Author Archives: Natalie Bennett

Whoo-oo Camden Greens in the national media …

Today’s Guardian diary:

It comes to something, we think you’ll agree, when elections are decided by plastic bags. But such seems to be the case in Camden, where the council’s ruling Labour group is so scared of losing overall control in May’s poll that it has sent redoubtable ex-leader Dame Jane Roberts (who isn’t even standing this time) out to do battle with the Greens in the Ham & High over this important policy issue. Oddly, our old friend Cllr John Thane, who will be hard-pressed to hang on to his Highgate ward, was passed over for the key task of defending the council’s outstanding record on reusables, even though he chairs its environment subcommittee. From such seemingly slight and inconsequential scraps of evidence, reader, do we conclude that Labour is bricking it.

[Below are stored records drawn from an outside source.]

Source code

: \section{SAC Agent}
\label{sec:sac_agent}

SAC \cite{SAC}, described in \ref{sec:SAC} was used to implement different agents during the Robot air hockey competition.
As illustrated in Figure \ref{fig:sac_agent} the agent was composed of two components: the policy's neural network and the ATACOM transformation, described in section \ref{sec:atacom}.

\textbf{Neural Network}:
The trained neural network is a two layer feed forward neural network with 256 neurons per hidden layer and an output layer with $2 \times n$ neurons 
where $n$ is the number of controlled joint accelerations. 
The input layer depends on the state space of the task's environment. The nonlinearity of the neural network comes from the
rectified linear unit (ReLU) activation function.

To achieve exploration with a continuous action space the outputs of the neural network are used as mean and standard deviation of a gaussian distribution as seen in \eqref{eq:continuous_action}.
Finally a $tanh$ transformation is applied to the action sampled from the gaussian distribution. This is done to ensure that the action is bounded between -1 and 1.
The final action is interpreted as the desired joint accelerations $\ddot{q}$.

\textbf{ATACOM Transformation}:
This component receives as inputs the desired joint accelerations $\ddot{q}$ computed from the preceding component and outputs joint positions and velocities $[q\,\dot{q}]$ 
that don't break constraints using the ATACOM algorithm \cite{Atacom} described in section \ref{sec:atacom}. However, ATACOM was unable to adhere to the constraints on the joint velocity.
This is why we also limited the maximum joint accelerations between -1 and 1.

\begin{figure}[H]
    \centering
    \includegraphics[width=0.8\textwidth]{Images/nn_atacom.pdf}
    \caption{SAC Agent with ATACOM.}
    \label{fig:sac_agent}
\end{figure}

A country depending on a single heartbeat

Thaksin Shinawatra has declared that he will not remain as Thai Prime Minister. The decision is said to have come after “a word in his ear from the country’s 78-year-old King Bhumibol Adulyadej”. Huge protests on the streets of Bangkok, and a very strong “none of the above” vote in an election boycotted by the opposition had earlier failed to achieve this result.

Once again, as he has many times in the past, the King, through a mixture of moral, religious and traditional authority, has brought Thailand back from the brink. But he is, of course, the 78-year-old king, and although his mother lived to 99, he’s not going to go on forever.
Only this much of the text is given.